*EXERCISE AIM*. Work out how many lines in the data include the string "Heroku"; reply with that number alone.

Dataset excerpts
◇ ◇ ◇ ◇ ◇ ◇ ◇

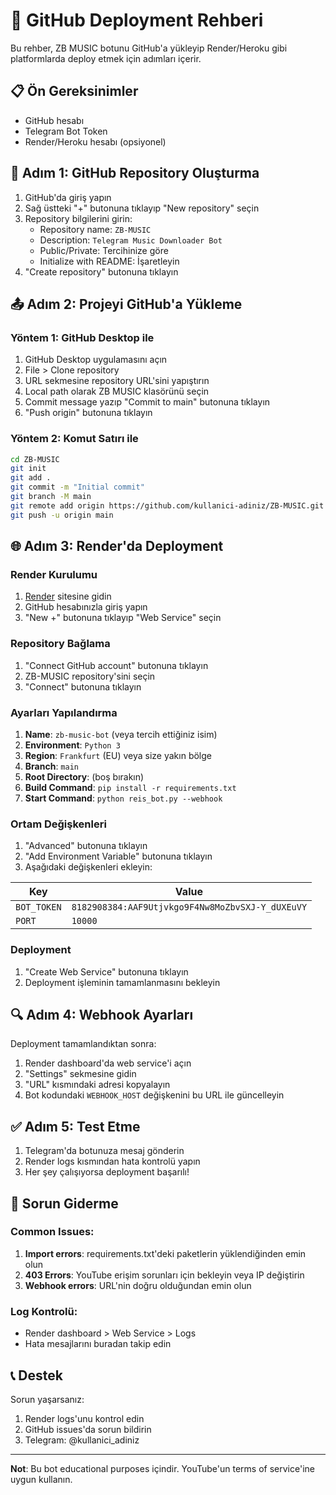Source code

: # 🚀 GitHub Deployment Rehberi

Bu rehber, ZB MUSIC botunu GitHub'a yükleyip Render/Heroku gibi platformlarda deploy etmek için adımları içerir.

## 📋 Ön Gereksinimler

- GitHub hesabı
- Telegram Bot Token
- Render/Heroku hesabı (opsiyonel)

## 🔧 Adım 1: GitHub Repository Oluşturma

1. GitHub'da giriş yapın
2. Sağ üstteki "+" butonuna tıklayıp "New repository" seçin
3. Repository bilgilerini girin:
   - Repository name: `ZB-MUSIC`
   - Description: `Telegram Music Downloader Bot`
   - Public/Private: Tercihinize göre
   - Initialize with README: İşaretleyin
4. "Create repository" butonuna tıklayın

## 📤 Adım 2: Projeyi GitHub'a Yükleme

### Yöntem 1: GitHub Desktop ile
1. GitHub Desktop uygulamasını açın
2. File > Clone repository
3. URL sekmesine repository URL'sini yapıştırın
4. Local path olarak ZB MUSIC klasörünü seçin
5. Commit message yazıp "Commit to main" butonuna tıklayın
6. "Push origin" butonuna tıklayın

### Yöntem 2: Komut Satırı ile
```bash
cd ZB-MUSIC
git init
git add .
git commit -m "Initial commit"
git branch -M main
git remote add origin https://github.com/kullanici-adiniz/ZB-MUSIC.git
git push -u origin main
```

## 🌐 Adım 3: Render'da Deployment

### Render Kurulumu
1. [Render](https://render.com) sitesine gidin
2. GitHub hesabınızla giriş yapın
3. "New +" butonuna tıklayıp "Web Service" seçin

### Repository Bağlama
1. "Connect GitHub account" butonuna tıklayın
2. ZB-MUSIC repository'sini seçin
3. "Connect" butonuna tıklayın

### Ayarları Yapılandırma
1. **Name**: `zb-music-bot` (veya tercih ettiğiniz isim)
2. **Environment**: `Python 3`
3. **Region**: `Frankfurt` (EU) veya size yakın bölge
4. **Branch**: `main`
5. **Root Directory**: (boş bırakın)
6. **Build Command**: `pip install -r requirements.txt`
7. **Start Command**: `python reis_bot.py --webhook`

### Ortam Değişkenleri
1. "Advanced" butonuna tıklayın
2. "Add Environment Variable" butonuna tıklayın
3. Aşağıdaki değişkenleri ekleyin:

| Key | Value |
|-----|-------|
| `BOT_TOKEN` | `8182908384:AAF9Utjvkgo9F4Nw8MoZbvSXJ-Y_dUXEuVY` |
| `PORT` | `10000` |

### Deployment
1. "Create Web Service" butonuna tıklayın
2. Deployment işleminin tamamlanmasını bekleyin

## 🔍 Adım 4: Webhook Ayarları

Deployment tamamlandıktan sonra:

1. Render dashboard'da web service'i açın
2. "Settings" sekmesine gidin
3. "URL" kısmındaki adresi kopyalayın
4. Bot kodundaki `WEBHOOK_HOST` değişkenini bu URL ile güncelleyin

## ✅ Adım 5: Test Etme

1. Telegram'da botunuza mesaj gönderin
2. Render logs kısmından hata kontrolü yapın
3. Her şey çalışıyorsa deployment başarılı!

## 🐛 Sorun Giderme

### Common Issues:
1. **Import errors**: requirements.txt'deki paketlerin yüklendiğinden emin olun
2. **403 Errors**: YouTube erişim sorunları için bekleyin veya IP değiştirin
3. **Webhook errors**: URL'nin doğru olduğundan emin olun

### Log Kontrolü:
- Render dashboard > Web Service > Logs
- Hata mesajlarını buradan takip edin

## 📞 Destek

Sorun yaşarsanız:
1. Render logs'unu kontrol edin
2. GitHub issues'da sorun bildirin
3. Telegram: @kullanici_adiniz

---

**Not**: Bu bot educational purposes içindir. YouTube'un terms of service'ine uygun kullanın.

◇ ◇ ◇ ◇ ◇ ◇ ◇

*YOUR SOLUTION*. 2